Segment Open
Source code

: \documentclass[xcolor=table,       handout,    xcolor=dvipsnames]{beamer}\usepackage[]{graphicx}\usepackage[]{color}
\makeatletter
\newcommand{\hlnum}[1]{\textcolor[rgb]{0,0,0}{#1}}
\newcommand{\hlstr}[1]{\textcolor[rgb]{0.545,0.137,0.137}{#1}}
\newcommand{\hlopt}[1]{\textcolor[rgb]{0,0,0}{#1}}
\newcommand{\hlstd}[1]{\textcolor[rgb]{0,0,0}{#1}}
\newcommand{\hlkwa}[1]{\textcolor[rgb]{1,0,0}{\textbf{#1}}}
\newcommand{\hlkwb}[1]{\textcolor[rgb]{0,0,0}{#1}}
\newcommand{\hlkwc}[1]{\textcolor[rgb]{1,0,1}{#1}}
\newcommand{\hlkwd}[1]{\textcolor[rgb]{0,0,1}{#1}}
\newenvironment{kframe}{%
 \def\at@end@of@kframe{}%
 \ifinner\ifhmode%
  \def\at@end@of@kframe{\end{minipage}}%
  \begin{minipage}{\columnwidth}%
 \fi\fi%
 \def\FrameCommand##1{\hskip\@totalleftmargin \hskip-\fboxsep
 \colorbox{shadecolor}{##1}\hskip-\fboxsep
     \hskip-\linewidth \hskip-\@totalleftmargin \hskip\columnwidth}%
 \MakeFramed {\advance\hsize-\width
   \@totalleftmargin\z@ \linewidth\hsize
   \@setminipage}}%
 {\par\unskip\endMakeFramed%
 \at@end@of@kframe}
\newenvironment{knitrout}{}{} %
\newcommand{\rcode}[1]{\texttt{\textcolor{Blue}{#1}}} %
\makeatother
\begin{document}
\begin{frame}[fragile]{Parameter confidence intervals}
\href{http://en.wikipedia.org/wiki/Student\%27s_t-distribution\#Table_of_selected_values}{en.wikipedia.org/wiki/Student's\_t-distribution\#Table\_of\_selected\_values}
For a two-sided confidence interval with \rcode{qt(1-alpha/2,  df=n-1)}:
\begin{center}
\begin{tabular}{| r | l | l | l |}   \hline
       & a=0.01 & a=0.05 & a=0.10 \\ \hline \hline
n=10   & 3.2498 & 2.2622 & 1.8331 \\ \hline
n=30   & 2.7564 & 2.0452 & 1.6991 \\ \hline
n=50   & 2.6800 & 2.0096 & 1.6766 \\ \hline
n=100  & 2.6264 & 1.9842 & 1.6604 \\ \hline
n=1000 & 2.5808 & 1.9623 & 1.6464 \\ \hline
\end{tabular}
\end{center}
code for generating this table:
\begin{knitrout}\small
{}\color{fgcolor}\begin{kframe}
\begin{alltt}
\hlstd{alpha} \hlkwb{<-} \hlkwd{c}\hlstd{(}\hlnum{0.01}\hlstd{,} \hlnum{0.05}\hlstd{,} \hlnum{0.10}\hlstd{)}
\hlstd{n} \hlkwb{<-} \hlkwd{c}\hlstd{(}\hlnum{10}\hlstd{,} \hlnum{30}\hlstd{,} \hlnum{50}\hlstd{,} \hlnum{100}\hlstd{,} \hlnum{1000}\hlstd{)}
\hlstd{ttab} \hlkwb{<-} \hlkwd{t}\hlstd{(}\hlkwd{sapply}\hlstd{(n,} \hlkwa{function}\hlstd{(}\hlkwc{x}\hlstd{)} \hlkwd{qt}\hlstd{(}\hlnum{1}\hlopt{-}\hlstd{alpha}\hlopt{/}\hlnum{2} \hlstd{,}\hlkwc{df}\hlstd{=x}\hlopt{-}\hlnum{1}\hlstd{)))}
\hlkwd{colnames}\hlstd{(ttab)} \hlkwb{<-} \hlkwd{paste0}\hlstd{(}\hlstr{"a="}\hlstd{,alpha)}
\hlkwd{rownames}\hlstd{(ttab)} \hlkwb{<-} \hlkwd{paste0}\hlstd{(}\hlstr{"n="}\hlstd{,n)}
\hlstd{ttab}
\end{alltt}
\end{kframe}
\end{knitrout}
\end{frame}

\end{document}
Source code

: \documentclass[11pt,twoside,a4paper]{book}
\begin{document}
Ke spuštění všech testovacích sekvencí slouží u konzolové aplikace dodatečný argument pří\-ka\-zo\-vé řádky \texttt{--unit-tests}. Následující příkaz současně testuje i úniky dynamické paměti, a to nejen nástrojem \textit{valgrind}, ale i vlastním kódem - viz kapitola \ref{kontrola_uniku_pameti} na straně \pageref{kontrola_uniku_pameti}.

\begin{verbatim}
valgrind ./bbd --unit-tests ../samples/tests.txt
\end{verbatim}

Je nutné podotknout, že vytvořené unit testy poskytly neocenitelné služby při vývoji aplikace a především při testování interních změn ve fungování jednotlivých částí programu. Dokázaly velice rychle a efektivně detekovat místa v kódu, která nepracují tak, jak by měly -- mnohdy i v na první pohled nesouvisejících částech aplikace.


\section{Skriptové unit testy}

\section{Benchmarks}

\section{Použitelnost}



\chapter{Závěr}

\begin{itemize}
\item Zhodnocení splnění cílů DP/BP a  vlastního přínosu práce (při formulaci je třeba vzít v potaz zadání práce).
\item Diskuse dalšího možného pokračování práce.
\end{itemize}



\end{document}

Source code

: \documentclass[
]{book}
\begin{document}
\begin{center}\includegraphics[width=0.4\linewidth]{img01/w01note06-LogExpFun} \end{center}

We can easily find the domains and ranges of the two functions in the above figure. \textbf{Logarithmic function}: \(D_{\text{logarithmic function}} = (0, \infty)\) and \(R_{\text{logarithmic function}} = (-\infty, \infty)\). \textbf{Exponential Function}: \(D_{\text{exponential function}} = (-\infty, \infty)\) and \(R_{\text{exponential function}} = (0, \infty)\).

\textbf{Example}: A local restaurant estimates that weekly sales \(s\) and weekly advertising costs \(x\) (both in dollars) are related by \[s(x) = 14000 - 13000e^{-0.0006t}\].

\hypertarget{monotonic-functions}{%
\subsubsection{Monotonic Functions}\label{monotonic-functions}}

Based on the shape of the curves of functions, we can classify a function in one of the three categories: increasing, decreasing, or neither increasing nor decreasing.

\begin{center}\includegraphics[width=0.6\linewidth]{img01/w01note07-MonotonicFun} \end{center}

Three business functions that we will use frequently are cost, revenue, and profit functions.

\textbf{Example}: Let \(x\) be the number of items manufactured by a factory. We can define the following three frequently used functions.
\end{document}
Segment Closed
▶ [What you need to do]:
For the string "hlkwd", show each line of the entries above where it occurs.

▶ [Answer space]:
\newcommand{\hlkwd}[1]{\textcolor[rgb]{0,0,1}{#1}}
\hlstd{alpha} \hlkwb{<-} \hlkwd{c}\hlstd{(}\hlnum{0.01}\hlstd{,} \hlnum{0.05}\hlstd{,} \hlnum{0.10}\hlstd{)}
\hlstd{n} \hlkwb{<-} \hlkwd{c}\hlstd{(}\hlnum{10}\hlstd{,} \hlnum{30}\hlstd{,} \hlnum{50}\hlstd{,} \hlnum{100}\hlstd{,} \hlnum{1000}\hlstd{)}
\hlstd{ttab} \hlkwb{<-} \hlkwd{t}\hlstd{(}\hlkwd{sapply}\hlstd{(n,} \hlkwa{function}\hlstd{(}\hlkwc{x}\hlstd{)} \hlkwd{qt}\hlstd{(}\hlnum{1}\hlopt{-}\hlstd{alpha}\hlopt{/}\hlnum{2} \hlstd{,}\hlkwc{df}\hlstd{=x}\hlopt{-}\hlnum{1}\hlstd{)))}
\hlkwd{colnames}\hlstd{(ttab)} \hlkwb{<-} \hlkwd{paste0}\hlstd{(}\hlstr{"a="}\hlstd{,alpha)}
\hlkwd{rownames}\hlstd{(ttab)} \hlkwb{<-} \hlkwd{paste0}\hlstd{(}\hlstr{"n="}\hlstd{,n)}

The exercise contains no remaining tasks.